Они меня поразили. Мне казалось, что моя память хранит всё в деталях, однако, взяв подшивку «Правды», «Известий», «Вечерней Москвы», я понял, что совершенно не помню советского языка. А ведь советский язык был особенный. Его невозможно воспроизвести. Читая газеты того времени, я увидел и услышал его и вспомнил конструкцию советского мышления, в основе которого лежала советская идеология. Не верилось, что мы так жили и так говорили. Та эпоха ушла совсем недалеко, но как много успело стереться из памяти…
Кстати, единственная встречавшаяся мне критика в адрес «Кропоткинского» и «Оперуполномоченного» тоже касалась языка, но в другом аспекте. «Менты так не говорят» или «Где вы слышали, чтобы милиционер разговаривал на такие темы?» – спрашивали меня. Понимаю, что речь сотрудников милиции отличается от речи Смелякова и его коллег. Но художественное произведение, пусть даже самое реалистичное, не имеет права быть стенограммой, не имеет права воспроизводить на своих страницах бытовую речь слово в слово. Художественное произведение потому и называется художественным, что оно создаёт иллюзию реальности, открывает дверь, через которую можно туда погрузиться. Но как бы ни был правдоподобен описываемый мир, он всегда останется вымыслом. Огромная ошибка многих начинающий писателей заключается в том, что они пытаются перенести дословно в книгу то, что слышат на улице или за столом, и получатся пошлость.
Художник потому является художником, что он с помощью кисти и красок изображает нищего бродягу, создавая иллюзию нищеты и грязи, а не набрасывая настоящую грязь на холст. Так называемое «современное искусство» не владеет волшебством художественности и просто надевает на манекен одежду, купленную у бездомного, вешает на облачённый в вонючее тряпьё манекен бумажку со словом «Бомж», прячет под грязную одежду звуковое устройство, на котором записана полусумасшедшая речь пьяного бродяги, и называет это произведением.
Когда у автора нет мыслей, он прячет это под обилием грубостей и уверяет, что так было задумано. Нет, включённая запись голоса бомжа всегда останется лишь фонограммой живого человека, а не художественным произведением…

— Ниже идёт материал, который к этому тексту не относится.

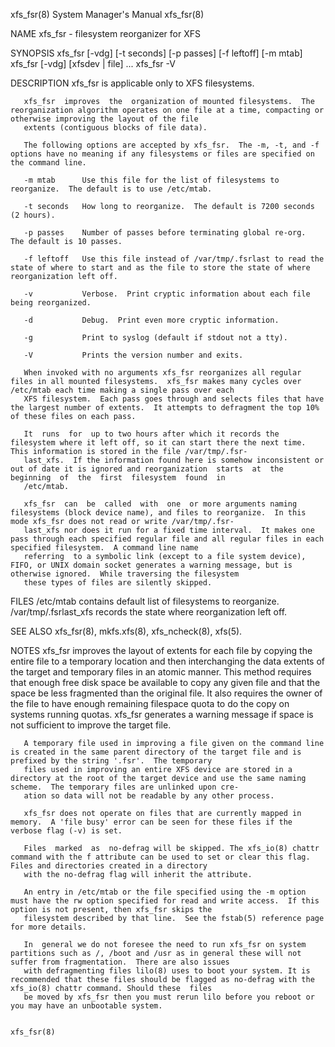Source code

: xfs_fsr(8)                                                                        System Manager's Manual                                                                       xfs_fsr(8)

NAME
       xfs_fsr - filesystem reorganizer for XFS

SYNOPSIS
       xfs_fsr [-vdg] [-t seconds] [-p passes] [-f leftoff] [-m mtab]
       xfs_fsr [-vdg] [xfsdev | file] ...
       xfs_fsr -V

DESCRIPTION
       xfs_fsr is applicable only to XFS filesystems.

       xfs_fsr  improves  the  organization of mounted filesystems.  The reorganization algorithm operates on one file at a time, compacting or otherwise improving the layout of the file
       extents (contiguous blocks of file data).

       The following options are accepted by xfs_fsr.  The -m, -t, and -f options have no meaning if any filesystems or files are specified on the command line.

       -m mtab      Use this file for the list of filesystems to reorganize.  The default is to use /etc/mtab.

       -t seconds   How long to reorganize.  The default is 7200 seconds (2 hours).

       -p passes    Number of passes before terminating global re-org.  The default is 10 passes.

       -f leftoff   Use this file instead of /var/tmp/.fsrlast to read the state of where to start and as the file to store the state of where reorganization left off.

       -v           Verbose.  Print cryptic information about each file being reorganized.

       -d           Debug.  Print even more cryptic information.

       -g           Print to syslog (default if stdout not a tty).

       -V           Prints the version number and exits.

       When invoked with no arguments xfs_fsr reorganizes all regular files in all mounted filesystems.  xfs_fsr makes many cycles over /etc/mtab each time making a single pass over each
       XFS filesystem.  Each pass goes through and selects files that have the largest number of extents.  It attempts to defragment the top 10% of these files on each pass.

       It  runs  for  up to two hours after which it records the filesystem where it left off, so it can start there the next time.  This information is stored in the file /var/tmp/.fsr‐
       last_xfs.  If the information found here is somehow inconsistent or out of date it is ignored and reorganization  starts  at  the  beginning  of  the  first  filesystem  found  in
       /etc/mtab.

       xfs_fsr  can  be  called  with  one  or more arguments naming filesystems (block device name), and files to reorganize.  In this mode xfs_fsr does not read or write /var/tmp/.fsr‐
       last_xfs nor does it run for a fixed time interval.  It makes one pass through each specified regular file and all regular files in each specified filesystem.  A command line name
       referring  to a symbolic link (except to a file system device), FIFO, or UNIX domain socket generates a warning message, but is otherwise ignored.  While traversing the filesystem
       these types of files are silently skipped.

FILES
       /etc/mtab            contains default list of filesystems to reorganize.
       /var/tmp/.fsrlast_xfs
                            records the state where reorganization left off.

SEE ALSO
       xfs_fsr(8), mkfs.xfs(8), xfs_ncheck(8), xfs(5).

NOTES
       xfs_fsr improves the layout of extents for each file by copying the entire file to a temporary location and then interchanging the data extents of the target and  temporary  files
       in  an  atomic manner.  This method requires that enough free disk space be available to copy any given file and that the space be less fragmented than the original file.  It also
       requires the owner of the file to have enough remaining filespace quota to do the copy on systems running quotas.  xfs_fsr generates a warning message if space is  not  sufficient
       to improve the target file.

       A temporary file used in improving a file given on the command line is created in the same parent directory of the target file and is prefixed by the string '.fsr'.  The temporary
       files used in improving an entire XFS device are stored in a directory at the root of the target device and use the same naming scheme.  The temporary files are unlinked upon cre‐
       ation so data will not be readable by any other process.

       xfs_fsr does not operate on files that are currently mapped in memory.  A 'file busy' error can be seen for these files if the verbose flag (-v) is set.

       Files  marked  as  no-defrag will be skipped. The xfs_io(8) chattr command with the f attribute can be used to set or clear this flag. Files and directories created in a directory
       with the no-defrag flag will inherit the attribute.

       An entry in /etc/mtab or the file specified using the -m option must have the rw option specified for read and write access.  If this option is not present, then xfs_fsr skips the
       filesystem described by that line.  See the fstab(5) reference page for more details.

       In  general we do not foresee the need to run xfs_fsr on system partitions such as /, /boot and /usr as in general these will not suffer from fragmentation.  There are also issues
       with defragmenting files lilo(8) uses to boot your system. It is recommended that these files should be flagged as no-defrag with the xfs_io(8) chattr command. Should these  files
       be moved by xfs_fsr then you must rerun lilo before you reboot or you may have an unbootable system.

                                                                                                                                                                                xfs_fsr(8)
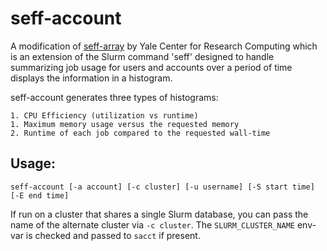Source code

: # seff-account

A modification of [seff-array](https://github.com/ycrc/seff-array) by Yale Center for Research Computing which is an extension of the Slurm command 'seff' designed to handle summarizing job usage for users and accounts over a period of time displays the information in a histogram.       

seff-account generates three types of histograms: 

    1. CPU Efficiency (utilization vs runtime)
    1. Maximum memory usage versus the requested memory
    2. Runtime of each job compared to the requested wall-time

## Usage:

    seff-account [-a account] [-c cluster] [-u username] [-S start time] [-E end time]

If run on a cluster that shares a single Slurm database, you can pass the name of the alternate cluster via `-c cluster`.  The `SLURM_CLUSTER_NAME` env-var is checked and passed to `sacct` if present. 

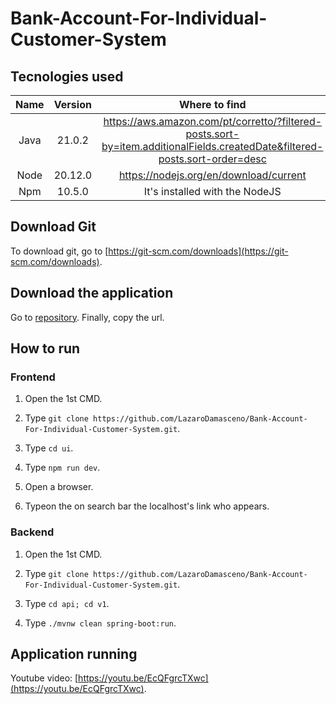 ﻿# Bank-Account-For-Individual-Customer-System

## Tecnologies used

|Name|Version|Where to find|
|:-:|:-:|:-:|
|Java|21.0.2|https://aws.amazon.com/pt/corretto/?filtered-posts.sort-by=item.additionalFields.createdDate&filtered-posts.sort-order=desc|
|Node|20.12.0|https://nodejs.org/en/download/current|
|Npm|10.5.0|It's installed with the NodeJS|

## Download Git

To download git, go to [https://git-scm.com/downloads](https://git-scm.com/downloads).

## Download the application

Go to [repository](https://github.com/LazaroDamasceno/Bank-Account-For-Individual-Customer-System). 
Finally, copy the url.

## How to run

### Frontend

1. Open the 1st CMD.

2. Type `git clone https://github.com/LazaroDamasceno/Bank-Account-For-Individual-Customer-System.git`.

3. Type `cd ui`.

4. Type `npm run dev`.

5. Open a browser.

6. Typeon the on search bar the localhost's link who appears.

### Backend

1. Open the 1st CMD.

2. Type `git clone https://github.com/LazaroDamasceno/Bank-Account-For-Individual-Customer-System.git`.

3. Type `cd api; cd v1`.

4. Type `./mvnw clean spring-boot:run`.

## Application running

Youtube video: [https://youtu.be/EcQFgrcTXwc](https://youtu.be/EcQFgrcTXwc).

К концу «Кропоткинского переулка» я почувствовал, что выдохся. В отличие от всего, что я написал прежде, мне был известен конец «Кропоткинского». Встреча Смелякова и Юдина была определена в первый же день нашей работы со Стрелецким. Обычно я не знаю, куда выведет меня сюжет. У меня всегда есть события, через которые хочется пропустить главного героя, но никогда я не знаю, чем закончится повесть или роман. Здесь же всё было предопределено. Сюжет «Кропоткинского переулка» развивался в строго отведённых ему рамках. И к концу книги я устал от этих рамок настолько, что во мне появилось какое-то странное отторжение от того, что осталось написать. Я не мог заставить себя сдвинуться с мёртвой точки. Вот оно, окончание истории, рукой подать, вот он, дождь, смывающий следы преступления, вот она развязка у ворот финского посольства… Но сил на оставшийся отрезок пути не было, все силы ушли на то, чтобы удержать сюжет в заданном русле. Казалось, голова перестала соображать. Можно было отдохнуть и взяться за работу через пару-тройку дней, однако у меня не было сил даже на ожидание.
Помню, как я поставил перед собой бутылку водки, крепко выпил и ринулся в бой, как наевшийся грибов викинг, которому важно пробиться к цели. Вместе с Юдиным я поймал такси и отправился на Московскую окружную дорогу. Меня не интересовала литература в тот момент, мне нужно было прожить те несколько часов, которые отделяли меня от заключительной точки. Прожить их вместе со Смеляковым и Юдиным (даже не прожить, а почти формально отрапортовать о том, как они прожили, а уж позже наполнить их красками). Так, одолев с помощью водки придавившую меня усталость, я написал за ночь три последние главы романа. А позже сильно отредактировал их.
Эдуард Хруцкий назвал сцену встречи Смелякова и Юдина самой сильной. Не знаю, так ли это на самом деле. Сцена далась нелегко. Трудность заключалась в том, что Смеляков, встретив Юдина, не догадывался, что перед ним опасный преступник, а читателю это известно. Внутренне ориентируясь на заключительную сцену «прокачки» в «Августе сорок четвёртого» и рассчитывая на художественные средства, которыми пользовался Богомолов, я загнал себя в угол, потому что ситуации в наших книгах были разные. Богомолов делал ставку на неизвестность: то одного человека подозревают, то другого, то третьего. У Богомолова врагом мог оказаться кто угодно. У меня же каждый раз, когда Смеляков, вспоминая ориентировку, видел кого-то подозрительного, читатель понимал, что этот подозрительный – не Юдин. И напряжения не получалось.
Работать на уровне саспенса я не умел. Когда зрителю или читателю известен преступник, сюжет строится не на загадках, как в детективе, а на ожидании. Мне пришлось двигаться на ощупь. Нарисованный тёмными красками Юдин был предсказуем, его цели ясны с того момента, когда в своём кабинете он рассказал Тевлоеву, что хочет удрать из Советского Союза. Дальше все его поступки подчинены его стремлению вырваться за границу. Будучи офицером МВД, он знает специфику системы, легко просчитывает все ходы милиционеров и сотрудников КГБ. И поскольку Смеляков, главный герой книги, стоит на посту у ворот посольства Финляндии, его встреча с Юдиным у этих ворот кажется читателю само собой разумеющейся. «Публика любит опережать события, предсказывать, что будет дальше. На этом можно ловко сыграть, контролируя стереотипный ход мыслей», – говорил Альфред Хичкок.